At the LSE Festival in London earlier this summer, Lord David Willets explained that as the number of people going to universities has increased, the marginal return for the marginal graduate has fallen. Willets goes on to explain, however, that surveys show that 87% of people who went to university thought it was a good decision, albeit with more expressing regret around their choice of subject.
This is borne out by the data, with enrolment in colleges across the OECD growing by 3 million in the decade to 2022, with growth enduring in the arts and humanities, despite widespread concern around the financial returns of such degrees. While this is common across much of the world, the situation isn’t as clear-cut in America, where college enrollment fell by 5% between 2013 and 2022.
A Skills-Based Labor Market
For Kathleen deLaski, this is a sign of people beginning to vote with their feet, at least in the US. In her recent book, “Who Needs College Anymore? Imagining a Future Where Degrees Won’t Matter,” she outlines the growth in skills-based recruitment that is underpinning a labor market in which a college degree is no longer a guaranteed passport to a good job.
This has long been the argument of organizations like Opportunity@Work, which champion workers who are “skilled through alternative pathways”. They argue that there are around 70 million of these workers in the U.S. alone, and a more skills-based approach does a better job of enabling employers to identify a more diverse talent pool, and of enabling employees to showcase the full range of their talents.

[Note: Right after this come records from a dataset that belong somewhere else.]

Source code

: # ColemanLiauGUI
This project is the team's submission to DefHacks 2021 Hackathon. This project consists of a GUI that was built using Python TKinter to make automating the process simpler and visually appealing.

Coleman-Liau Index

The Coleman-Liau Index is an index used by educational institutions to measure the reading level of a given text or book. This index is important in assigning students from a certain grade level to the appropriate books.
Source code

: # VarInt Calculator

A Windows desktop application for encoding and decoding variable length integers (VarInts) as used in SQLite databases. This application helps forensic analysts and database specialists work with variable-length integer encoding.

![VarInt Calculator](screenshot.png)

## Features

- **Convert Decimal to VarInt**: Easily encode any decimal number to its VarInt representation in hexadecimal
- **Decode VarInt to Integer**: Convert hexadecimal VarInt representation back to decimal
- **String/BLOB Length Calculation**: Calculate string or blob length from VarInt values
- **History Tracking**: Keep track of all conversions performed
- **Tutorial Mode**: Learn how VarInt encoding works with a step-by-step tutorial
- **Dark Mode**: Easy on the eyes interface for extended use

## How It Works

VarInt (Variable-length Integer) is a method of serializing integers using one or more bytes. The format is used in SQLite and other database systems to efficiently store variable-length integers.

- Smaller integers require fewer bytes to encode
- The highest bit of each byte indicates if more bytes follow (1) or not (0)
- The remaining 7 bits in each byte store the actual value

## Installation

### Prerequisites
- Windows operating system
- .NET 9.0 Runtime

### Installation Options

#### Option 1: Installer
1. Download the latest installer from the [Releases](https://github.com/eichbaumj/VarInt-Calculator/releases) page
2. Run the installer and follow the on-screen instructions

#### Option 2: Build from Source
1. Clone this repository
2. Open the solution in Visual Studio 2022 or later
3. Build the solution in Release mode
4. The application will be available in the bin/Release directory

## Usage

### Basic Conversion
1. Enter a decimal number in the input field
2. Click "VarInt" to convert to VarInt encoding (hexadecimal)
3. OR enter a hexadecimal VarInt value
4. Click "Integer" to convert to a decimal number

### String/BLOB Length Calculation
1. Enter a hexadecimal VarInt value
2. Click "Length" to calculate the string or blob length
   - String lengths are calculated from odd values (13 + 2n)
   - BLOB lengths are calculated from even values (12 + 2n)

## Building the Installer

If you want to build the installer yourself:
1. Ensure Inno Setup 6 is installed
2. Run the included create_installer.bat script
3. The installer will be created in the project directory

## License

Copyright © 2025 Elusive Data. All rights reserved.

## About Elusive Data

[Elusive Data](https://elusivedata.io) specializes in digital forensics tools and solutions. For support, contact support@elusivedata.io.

There are widely acknowledged problems with university education as it currently stands, not least of which include the under-representation from poorer communities and the lack of a clear pathway into middle- and high-wage jobs that this undermines.

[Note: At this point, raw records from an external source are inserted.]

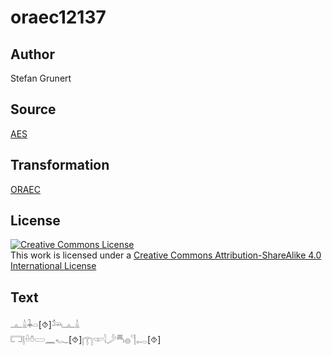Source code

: # oraec12137

## Author

Stefan Grunert

## Source

[AES](https://github.com/simondschweitzer/aes)

## Transformation

[ORAEC](https://oraec.github.io/)

## License

<a rel="license" href="http://creativecommons.org/licenses/by-sa/4.0/"><img alt="Creative Commons License" style="border-width:0" src="https://i.creativecommons.org/l/by-sa/4.0/88x31.png" /></a><br />This work is licensed under a <a rel="license" href="http://creativecommons.org/licenses/by-sa/4.0/">Creative Commons Attribution-ShareAlike 4.0 International License</a>

## Text

𓊵𓏙𓇓𓏏[⯑]𓃢𓊵𓏙<br>
𓉐𓊤𓏐𓏊𓏳𓈖𓆑[⯑]𓉲𓎱𓇋𓌳𓄪𓐍𓊹𓉻[⯑]<br>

Broader Benefits of Higher Education
Of course, university has never been purely a simplistic pipeline whereby people enter in at one end and emerge at the other fit for work. It’s been more about helping to create rounded human beings, and this has arguably never been more relevant than it is today.
For instance, at the LSE Festival, Dr Zhamilya Mukasheva explained how it’s critically important that we’re not blind consumers of whatever generative AI tells us, but are able to critically analyse the outputs and ensure that it’s relevant and appropriate. So, having wide-ranging skills is not going to diminish in value, even as AI grows ever more capable.
Similarly, Professor Aaron Reeves explained that even in a more skills-based labor market, the ability to know “how” to learn is as important as “what” we learn. After all, if the shelf life of skills is getting shorter, there will be a growing need to refresh and replenish our skills throughout our lives, so learning how to learn and having that appreciation of the learning process are crucial, lifelong skills to develop.
Social Networking
Dr Boris Walbaum, Founder and President of Forward College, a pan-European university launched in 2021, designed to develop all forms of human intelligence and skills, explained that one of the biggest benefits students cite is the social aspect of their time at college. This isn’t just the bars and sports teams, although that obviously plays a part, but the wider connections one forms while at university that can play such a crucial role throughout one’s life.
While there remain clear challenges around access to university for underrepresented groups, universities do nonetheless provide a melting pot of ideas from people from all walks of life. The speakers were aligned in the societal value that this provides in a world that is increasingly polarized, not least between those with degrees and those without.
Universities can help to bridge that gap by also providing a broader educational experience. Forward College is one of a new breed of schools that include Minerva University and the London Interdisciplinary School that are aiming to take a different approach to university education that is less aimed at providing a narrow, but deep, education and more at providing a more generalist technical and cultural education that they believe provides a foundation for people to build on throughout their life.
The Future of Higher Ed: Flexible, Lifelong Learning
As the nature of work evolves and the expectations placed on education systems grow more complex, the binary of “degree or no degree” feels increasingly outdated. Instead, a new paradigm is emerging, one where universities, employers, and learners must co-create more flexible, inclusive, and lifelong models of education.
Whether through microcredentials, skills wallets, or reimagined campuses like Forward College, the future of higher education may not lie in choosing sides, but in blending tradition with transformation. The challenge now is to ensure that this future remains equitable, responsive, and human-centered, whatever shape it ultimately takes.